Most people with depression never seek help, even though the majority will respond to treatment. Treating depression is especially important because it affects you, your family, and your work. Some people with depression try to harm themselves mistakenly believing that how they are feeling will never change.

 

Depression is a treatable illness. Through working with a Psychiatric ARNP one learns to manage depression. Various medications/therapies may be tried to find what is best for you.

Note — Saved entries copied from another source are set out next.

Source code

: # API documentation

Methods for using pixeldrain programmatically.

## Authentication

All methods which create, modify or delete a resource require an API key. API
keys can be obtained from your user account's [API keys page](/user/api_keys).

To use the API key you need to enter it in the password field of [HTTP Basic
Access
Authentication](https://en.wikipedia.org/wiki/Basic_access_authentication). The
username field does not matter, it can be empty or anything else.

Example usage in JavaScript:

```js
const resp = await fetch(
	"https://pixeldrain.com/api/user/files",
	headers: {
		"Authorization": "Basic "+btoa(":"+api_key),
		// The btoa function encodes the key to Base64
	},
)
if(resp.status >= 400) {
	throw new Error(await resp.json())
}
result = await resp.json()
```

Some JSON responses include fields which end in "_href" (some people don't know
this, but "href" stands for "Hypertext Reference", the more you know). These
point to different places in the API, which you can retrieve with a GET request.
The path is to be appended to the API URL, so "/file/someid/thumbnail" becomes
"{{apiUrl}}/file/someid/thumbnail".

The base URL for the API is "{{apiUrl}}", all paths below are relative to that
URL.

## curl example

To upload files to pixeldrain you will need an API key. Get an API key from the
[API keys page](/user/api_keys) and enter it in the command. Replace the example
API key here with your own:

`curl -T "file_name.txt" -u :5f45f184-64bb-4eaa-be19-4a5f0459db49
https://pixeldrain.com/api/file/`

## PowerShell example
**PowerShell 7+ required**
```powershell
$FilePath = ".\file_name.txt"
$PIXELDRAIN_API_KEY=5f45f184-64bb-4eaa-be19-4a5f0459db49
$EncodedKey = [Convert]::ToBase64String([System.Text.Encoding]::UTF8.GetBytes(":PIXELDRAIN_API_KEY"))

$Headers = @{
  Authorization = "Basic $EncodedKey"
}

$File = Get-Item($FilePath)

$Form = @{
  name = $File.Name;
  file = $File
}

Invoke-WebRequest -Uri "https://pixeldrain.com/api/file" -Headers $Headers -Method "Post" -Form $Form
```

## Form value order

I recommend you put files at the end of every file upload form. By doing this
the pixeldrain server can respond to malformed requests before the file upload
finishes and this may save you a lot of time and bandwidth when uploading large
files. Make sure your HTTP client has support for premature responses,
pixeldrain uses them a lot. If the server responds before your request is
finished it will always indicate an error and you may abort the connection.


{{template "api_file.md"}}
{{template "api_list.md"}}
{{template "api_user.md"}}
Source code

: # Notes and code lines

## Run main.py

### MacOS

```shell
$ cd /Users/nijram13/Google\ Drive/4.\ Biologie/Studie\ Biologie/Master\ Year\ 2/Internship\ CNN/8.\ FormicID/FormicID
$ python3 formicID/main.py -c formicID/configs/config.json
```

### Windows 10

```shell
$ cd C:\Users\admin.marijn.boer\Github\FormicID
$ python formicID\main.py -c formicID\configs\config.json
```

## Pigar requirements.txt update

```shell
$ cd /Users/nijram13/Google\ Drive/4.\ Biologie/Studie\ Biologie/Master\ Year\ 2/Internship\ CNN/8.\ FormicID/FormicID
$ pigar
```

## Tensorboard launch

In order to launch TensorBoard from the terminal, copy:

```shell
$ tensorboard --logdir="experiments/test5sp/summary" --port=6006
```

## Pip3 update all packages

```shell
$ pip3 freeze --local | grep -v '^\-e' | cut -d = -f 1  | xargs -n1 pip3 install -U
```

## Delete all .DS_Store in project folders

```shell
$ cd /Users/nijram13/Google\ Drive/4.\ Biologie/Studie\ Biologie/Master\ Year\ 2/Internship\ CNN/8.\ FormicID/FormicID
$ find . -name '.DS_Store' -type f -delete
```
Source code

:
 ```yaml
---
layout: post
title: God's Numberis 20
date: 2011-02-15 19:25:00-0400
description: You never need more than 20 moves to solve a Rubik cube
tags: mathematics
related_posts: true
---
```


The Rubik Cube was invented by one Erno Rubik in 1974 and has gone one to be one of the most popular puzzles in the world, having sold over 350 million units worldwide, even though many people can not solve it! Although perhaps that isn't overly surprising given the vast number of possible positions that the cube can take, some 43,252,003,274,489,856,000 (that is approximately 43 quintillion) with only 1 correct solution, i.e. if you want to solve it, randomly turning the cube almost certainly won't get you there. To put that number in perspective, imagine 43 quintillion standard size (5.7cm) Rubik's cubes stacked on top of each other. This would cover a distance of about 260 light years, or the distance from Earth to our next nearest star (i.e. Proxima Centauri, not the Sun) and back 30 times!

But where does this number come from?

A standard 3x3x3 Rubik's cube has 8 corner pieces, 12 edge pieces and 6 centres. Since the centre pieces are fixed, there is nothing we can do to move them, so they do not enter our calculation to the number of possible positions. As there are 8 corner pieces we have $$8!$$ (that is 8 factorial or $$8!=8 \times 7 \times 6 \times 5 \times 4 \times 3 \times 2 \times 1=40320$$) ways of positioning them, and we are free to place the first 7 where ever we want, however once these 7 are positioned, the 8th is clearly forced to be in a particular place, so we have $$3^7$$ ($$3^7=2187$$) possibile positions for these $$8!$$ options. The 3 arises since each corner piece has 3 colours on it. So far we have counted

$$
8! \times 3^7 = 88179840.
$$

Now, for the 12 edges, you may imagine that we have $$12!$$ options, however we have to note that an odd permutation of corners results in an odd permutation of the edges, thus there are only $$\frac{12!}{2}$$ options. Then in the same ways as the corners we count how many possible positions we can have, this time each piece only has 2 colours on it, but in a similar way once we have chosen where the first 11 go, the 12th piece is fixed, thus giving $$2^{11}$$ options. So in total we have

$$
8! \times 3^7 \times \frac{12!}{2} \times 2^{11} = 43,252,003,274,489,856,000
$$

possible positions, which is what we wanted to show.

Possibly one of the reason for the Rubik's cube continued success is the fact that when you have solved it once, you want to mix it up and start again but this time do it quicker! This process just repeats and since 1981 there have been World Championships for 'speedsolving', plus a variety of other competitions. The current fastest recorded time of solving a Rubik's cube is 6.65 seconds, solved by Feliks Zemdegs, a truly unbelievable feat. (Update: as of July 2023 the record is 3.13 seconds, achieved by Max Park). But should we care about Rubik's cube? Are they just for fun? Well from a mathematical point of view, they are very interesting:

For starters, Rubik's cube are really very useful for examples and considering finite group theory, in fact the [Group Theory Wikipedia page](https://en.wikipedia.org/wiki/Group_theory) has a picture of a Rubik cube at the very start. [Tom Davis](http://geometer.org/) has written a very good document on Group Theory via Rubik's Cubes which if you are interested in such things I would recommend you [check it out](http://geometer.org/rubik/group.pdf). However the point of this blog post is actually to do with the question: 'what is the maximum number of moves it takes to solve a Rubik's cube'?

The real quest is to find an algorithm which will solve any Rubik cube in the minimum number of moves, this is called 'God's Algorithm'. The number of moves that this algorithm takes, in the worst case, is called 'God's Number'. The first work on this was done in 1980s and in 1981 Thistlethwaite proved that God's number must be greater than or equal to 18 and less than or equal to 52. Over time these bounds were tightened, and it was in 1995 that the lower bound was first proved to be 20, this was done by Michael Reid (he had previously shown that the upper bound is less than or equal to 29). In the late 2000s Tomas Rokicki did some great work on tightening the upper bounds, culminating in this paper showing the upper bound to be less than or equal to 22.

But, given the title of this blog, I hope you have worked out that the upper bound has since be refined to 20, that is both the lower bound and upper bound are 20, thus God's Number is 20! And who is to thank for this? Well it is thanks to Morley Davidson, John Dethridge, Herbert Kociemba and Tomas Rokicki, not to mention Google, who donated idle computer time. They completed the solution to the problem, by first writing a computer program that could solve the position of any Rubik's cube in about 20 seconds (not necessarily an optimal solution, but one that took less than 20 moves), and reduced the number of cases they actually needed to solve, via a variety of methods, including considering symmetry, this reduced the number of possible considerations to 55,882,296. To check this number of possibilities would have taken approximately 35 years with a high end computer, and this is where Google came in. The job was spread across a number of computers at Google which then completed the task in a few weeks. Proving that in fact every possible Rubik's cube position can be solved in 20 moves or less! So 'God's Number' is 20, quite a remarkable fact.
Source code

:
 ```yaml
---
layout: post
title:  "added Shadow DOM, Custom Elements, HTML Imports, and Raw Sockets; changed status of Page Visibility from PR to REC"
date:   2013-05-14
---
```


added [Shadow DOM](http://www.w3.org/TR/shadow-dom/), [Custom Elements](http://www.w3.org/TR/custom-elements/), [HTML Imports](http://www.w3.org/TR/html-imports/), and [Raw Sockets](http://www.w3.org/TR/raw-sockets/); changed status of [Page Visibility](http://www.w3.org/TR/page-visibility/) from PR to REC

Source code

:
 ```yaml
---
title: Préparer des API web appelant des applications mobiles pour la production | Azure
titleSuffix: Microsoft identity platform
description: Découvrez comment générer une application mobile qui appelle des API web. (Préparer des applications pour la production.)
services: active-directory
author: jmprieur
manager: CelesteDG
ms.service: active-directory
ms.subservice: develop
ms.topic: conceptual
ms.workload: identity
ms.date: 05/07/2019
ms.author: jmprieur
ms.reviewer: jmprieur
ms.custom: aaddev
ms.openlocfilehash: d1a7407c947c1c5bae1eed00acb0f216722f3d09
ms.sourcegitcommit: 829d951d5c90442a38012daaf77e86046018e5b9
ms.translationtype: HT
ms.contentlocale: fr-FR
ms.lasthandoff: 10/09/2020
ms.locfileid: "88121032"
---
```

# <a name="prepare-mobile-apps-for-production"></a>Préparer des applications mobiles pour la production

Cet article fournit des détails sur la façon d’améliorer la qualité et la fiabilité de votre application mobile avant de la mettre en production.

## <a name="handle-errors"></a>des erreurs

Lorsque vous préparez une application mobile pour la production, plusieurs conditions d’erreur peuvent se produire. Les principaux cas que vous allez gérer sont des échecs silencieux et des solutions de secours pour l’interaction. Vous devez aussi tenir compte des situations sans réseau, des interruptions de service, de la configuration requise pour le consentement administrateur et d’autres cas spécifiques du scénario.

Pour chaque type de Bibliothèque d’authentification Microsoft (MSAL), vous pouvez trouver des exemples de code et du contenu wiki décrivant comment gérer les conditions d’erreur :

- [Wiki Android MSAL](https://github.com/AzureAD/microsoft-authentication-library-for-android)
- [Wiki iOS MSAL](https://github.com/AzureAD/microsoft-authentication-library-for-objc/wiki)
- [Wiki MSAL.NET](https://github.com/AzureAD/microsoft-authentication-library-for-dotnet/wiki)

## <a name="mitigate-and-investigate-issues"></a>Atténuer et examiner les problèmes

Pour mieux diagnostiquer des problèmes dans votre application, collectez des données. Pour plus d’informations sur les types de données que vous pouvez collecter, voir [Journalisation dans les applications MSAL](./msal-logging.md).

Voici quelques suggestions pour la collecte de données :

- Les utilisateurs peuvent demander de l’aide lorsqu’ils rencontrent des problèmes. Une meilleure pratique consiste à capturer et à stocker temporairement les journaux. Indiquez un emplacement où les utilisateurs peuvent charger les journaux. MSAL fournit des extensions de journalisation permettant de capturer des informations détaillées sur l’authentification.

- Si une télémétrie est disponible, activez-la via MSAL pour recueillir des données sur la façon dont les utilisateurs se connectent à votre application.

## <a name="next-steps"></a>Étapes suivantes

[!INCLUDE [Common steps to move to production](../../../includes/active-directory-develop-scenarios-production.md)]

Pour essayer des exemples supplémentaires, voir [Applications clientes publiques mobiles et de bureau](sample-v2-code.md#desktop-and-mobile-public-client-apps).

By learning more about depression, and bipolar disorder, you and your family will be able to manage your illness more successfully. If you know how to identify the early warning signs, such as unusually high energy levels, sleeplessness or recurring depression, you can get help faster. You can also help to keep yourself well by understanding how aspects of daily life such as sleep patterns and stressful situations can affect your mood.

 

Keeping a mood diary/chart is a useful tool to help you and your psychiatric ARNP monitor your illness. It allows you to bring together information about your daily mood, events happening in your life, sleep patterns and medications you are taking. You may notice emerging patterns that would otherwise be difficult to detect. When you visit your provider, it may be helpful for him or her to see how you have been progressing by reviewing your mood diary.